Clearly all this effortless healing could seem pretty miraculous! But when I think about the state of mind Jesus must have had as he walked through the crowds, how he must have such a clear idea about the people around him that he could directly see through whatever the problem was so completely that they were healed on the spot. When Paul writes, "Let this mind be in you, which was also in Christ Jesus," I think this must have been what he was talking about.

Because of his special anointing as the Messiah, I don't think Jesus had to experience the transformation of thought you and I need when we heal. His thought was already there. But he also knew it could be taught and cultivated, hence his taking disciples. And the disciples were amazed at what they could accomplish in his name.

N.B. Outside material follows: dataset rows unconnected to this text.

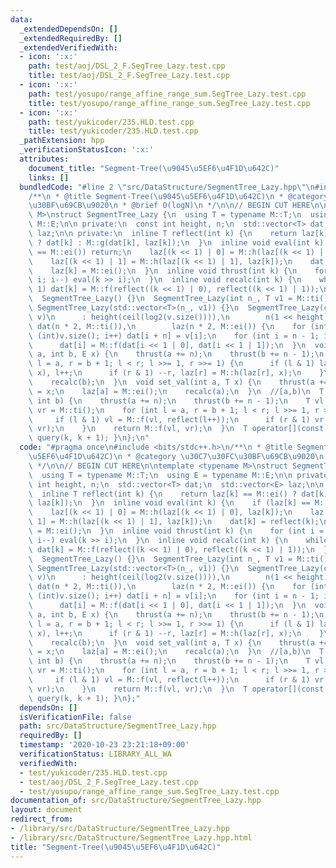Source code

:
 ```yaml
---
data:
  _extendedDependsOn: []
  _extendedRequiredBy: []
  _extendedVerifiedWith:
  - icon: ':x:'
    path: test/aoj/DSL_2_F.SegTree_Lazy.test.cpp
    title: test/aoj/DSL_2_F.SegTree_Lazy.test.cpp
  - icon: ':x:'
    path: test/yosupo/range_affine_range_sum.SegTree_Lazy.test.cpp
    title: test/yosupo/range_affine_range_sum.SegTree_Lazy.test.cpp
  - icon: ':x:'
    path: test/yukicoder/235.HLD.test.cpp
    title: test/yukicoder/235.HLD.test.cpp
  _pathExtension: hpp
  _verificationStatusIcon: ':x:'
  attributes:
    document_title: "Segment-Tree(\u9045\u5EF6\u4F1D\u642C)"
    links: []
  bundledCode: "#line 2 \"src/DataStructure/SegmentTree_Lazy.hpp\"\n#include <bits/stdc++.h>\n\
    /**\n * @title Segment-Tree(\u9045\u5EF6\u4F1D\u642C)\n * @category \u30C7\u30FC\
    \u30BF\u69CB\u9020\n * @brief O(logN)\n */\n\n// BEGIN CUT HERE\n\ntemplate <typename\
    \ M>\nstruct SegmentTree_Lazy {\n  using T = typename M::T;\n  using E = typename\
    \ M::E;\n\n private:\n  const int height, n;\n  std::vector<T> dat;\n  std::vector<E>\
    \ laz;\n\n private:\n  inline T reflect(int k) {\n    return laz[k] == M::ei()\
    \ ? dat[k] : M::g(dat[k], laz[k]);\n  }\n  inline void eval(int k) {\n    if (laz[k]\
    \ == M::ei()) return;\n    laz[(k << 1) | 0] = M::h(laz[(k << 1) | 0], laz[k]);\n\
    \    laz[(k << 1) | 1] = M::h(laz[(k << 1) | 1], laz[k]);\n    dat[k] = reflect(k);\n\
    \    laz[k] = M::ei();\n  }\n  inline void thrust(int k) {\n    for (int i = height;\
    \ i; i--) eval(k >> i);\n  }\n  inline void recalc(int k) {\n    while (k >>=\
    \ 1) dat[k] = M::f(reflect((k << 1) | 0), reflect((k << 1) | 1));\n  }\n\n public:\n\
    \  SegmentTree_Lazy() {}\n  SegmentTree_Lazy(int n_, T v1 = M::ti())\n      :\
    \ SegmentTree_Lazy(std::vector<T>(n_, v1)) {}\n  SegmentTree_Lazy(const std::vector<T>&\
    \ v)\n      : height(ceil(log2(v.size()))),\n        n(1 << height),\n       \
    \ dat(n * 2, M::ti()),\n        laz(n * 2, M::ei()) {\n    for (int i = 0; i <\
    \ (int)v.size(); i++) dat[i + n] = v[i];\n    for (int i = n - 1; i >= 1; i--)\n\
    \      dat[i] = M::f(dat[i << 1 | 0], dat[i << 1 | 1]);\n  }\n  void update(int\
    \ a, int b, E x) {\n    thrust(a += n);\n    thrust(b += n - 1);\n    for (int\
    \ l = a, r = b + 1; l < r; l >>= 1, r >>= 1) {\n      if (l & 1) laz[l] = M::h(laz[l],\
    \ x), l++;\n      if (r & 1) --r, laz[r] = M::h(laz[r], x);\n    }\n    recalc(a);\n\
    \    recalc(b);\n  }\n  void set_val(int a, T x) {\n    thrust(a += n);\n    dat[a]\
    \ = x;\n    laz[a] = M::ei();\n    recalc(a);\n  }\n  //[a,b)\n  T query(int a,\
    \ int b) {\n    thrust(a += n);\n    thrust(b += n - 1);\n    T vl = M::ti(),\
    \ vr = M::ti();\n    for (int l = a, r = b + 1; l < r; l >>= 1, r >>= 1) {\n \
    \     if (l & 1) vl = M::f(vl, reflect(l++));\n      if (r & 1) vr = M::f(reflect(--r),\
    \ vr);\n    }\n    return M::f(vl, vr);\n  }\n  T operator[](const int k) { return\
    \ query(k, k + 1); }\n};\n"
  code: "#pragma once\n#include <bits/stdc++.h>\n/**\n * @title Segment-Tree(\u9045\
    \u5EF6\u4F1D\u642C)\n * @category \u30C7\u30FC\u30BF\u69CB\u9020\n * @brief O(logN)\n\
    \ */\n\n// BEGIN CUT HERE\n\ntemplate <typename M>\nstruct SegmentTree_Lazy {\n\
    \  using T = typename M::T;\n  using E = typename M::E;\n\n private:\n  const\
    \ int height, n;\n  std::vector<T> dat;\n  std::vector<E> laz;\n\n private:\n\
    \  inline T reflect(int k) {\n    return laz[k] == M::ei() ? dat[k] : M::g(dat[k],\
    \ laz[k]);\n  }\n  inline void eval(int k) {\n    if (laz[k] == M::ei()) return;\n\
    \    laz[(k << 1) | 0] = M::h(laz[(k << 1) | 0], laz[k]);\n    laz[(k << 1) |\
    \ 1] = M::h(laz[(k << 1) | 1], laz[k]);\n    dat[k] = reflect(k);\n    laz[k]\
    \ = M::ei();\n  }\n  inline void thrust(int k) {\n    for (int i = height; i;\
    \ i--) eval(k >> i);\n  }\n  inline void recalc(int k) {\n    while (k >>= 1)\
    \ dat[k] = M::f(reflect((k << 1) | 0), reflect((k << 1) | 1));\n  }\n\n public:\n\
    \  SegmentTree_Lazy() {}\n  SegmentTree_Lazy(int n_, T v1 = M::ti())\n      :\
    \ SegmentTree_Lazy(std::vector<T>(n_, v1)) {}\n  SegmentTree_Lazy(const std::vector<T>&\
    \ v)\n      : height(ceil(log2(v.size()))),\n        n(1 << height),\n       \
    \ dat(n * 2, M::ti()),\n        laz(n * 2, M::ei()) {\n    for (int i = 0; i <\
    \ (int)v.size(); i++) dat[i + n] = v[i];\n    for (int i = n - 1; i >= 1; i--)\n\
    \      dat[i] = M::f(dat[i << 1 | 0], dat[i << 1 | 1]);\n  }\n  void update(int\
    \ a, int b, E x) {\n    thrust(a += n);\n    thrust(b += n - 1);\n    for (int\
    \ l = a, r = b + 1; l < r; l >>= 1, r >>= 1) {\n      if (l & 1) laz[l] = M::h(laz[l],\
    \ x), l++;\n      if (r & 1) --r, laz[r] = M::h(laz[r], x);\n    }\n    recalc(a);\n\
    \    recalc(b);\n  }\n  void set_val(int a, T x) {\n    thrust(a += n);\n    dat[a]\
    \ = x;\n    laz[a] = M::ei();\n    recalc(a);\n  }\n  //[a,b)\n  T query(int a,\
    \ int b) {\n    thrust(a += n);\n    thrust(b += n - 1);\n    T vl = M::ti(),\
    \ vr = M::ti();\n    for (int l = a, r = b + 1; l < r; l >>= 1, r >>= 1) {\n \
    \     if (l & 1) vl = M::f(vl, reflect(l++));\n      if (r & 1) vr = M::f(reflect(--r),\
    \ vr);\n    }\n    return M::f(vl, vr);\n  }\n  T operator[](const int k) { return\
    \ query(k, k + 1); }\n};"
  dependsOn: []
  isVerificationFile: false
  path: src/DataStructure/SegmentTree_Lazy.hpp
  requiredBy: []
  timestamp: '2020-10-23 23:21:18+09:00'
  verificationStatus: LIBRARY_ALL_WA
  verifiedWith:
  - test/yukicoder/235.HLD.test.cpp
  - test/aoj/DSL_2_F.SegTree_Lazy.test.cpp
  - test/yosupo/range_affine_range_sum.SegTree_Lazy.test.cpp
documentation_of: src/DataStructure/SegmentTree_Lazy.hpp
layout: document
redirect_from:
- /library/src/DataStructure/SegmentTree_Lazy.hpp
- /library/src/DataStructure/SegmentTree_Lazy.hpp.html
title: "Segment-Tree(\u9045\u5EF6\u4F1D\u642C)"
---
```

I remember the first time my prayers for someone else healed them. The person, who was new to spiritual healing, ran up to me when she next saw me and said, "What did you do? That was amazing! It worked!" I just said, "It did?" I was pretty amazed, too. I mean, I knew as I prayed that my thought had transformed, but this was the first time that someone else felt the benefit of that.

Here's some of what Mary Baker Eddy says about miracles in Science and Health:

  • A miracle fulfils God's law, but does not violate that law. This fact at present seems more mysterious than the miracle itself. p. 134
  • Mystery, miracle, sin, and death will disappear when it becomes fairly understood that the divine Mind controls man and man has no Mind but God. p. 319
  • Christian marvels (and marvel is the simple meaning of the Greek word rendered miracle in the New Testament) will be misunderstood and misused by many, until the glorious Principle of these marvels is gained. p. 474
  • MIRACLE. That which is divinely natural, but must be learned humanly; a phenomenon of Science. p. 591

"Divinely natural." To an outlook limited by materiality, these words contradict, for how can something that is divine be of the natural world? But to an outlook that has expanded to include spiritual reality, the concept makes complete sense.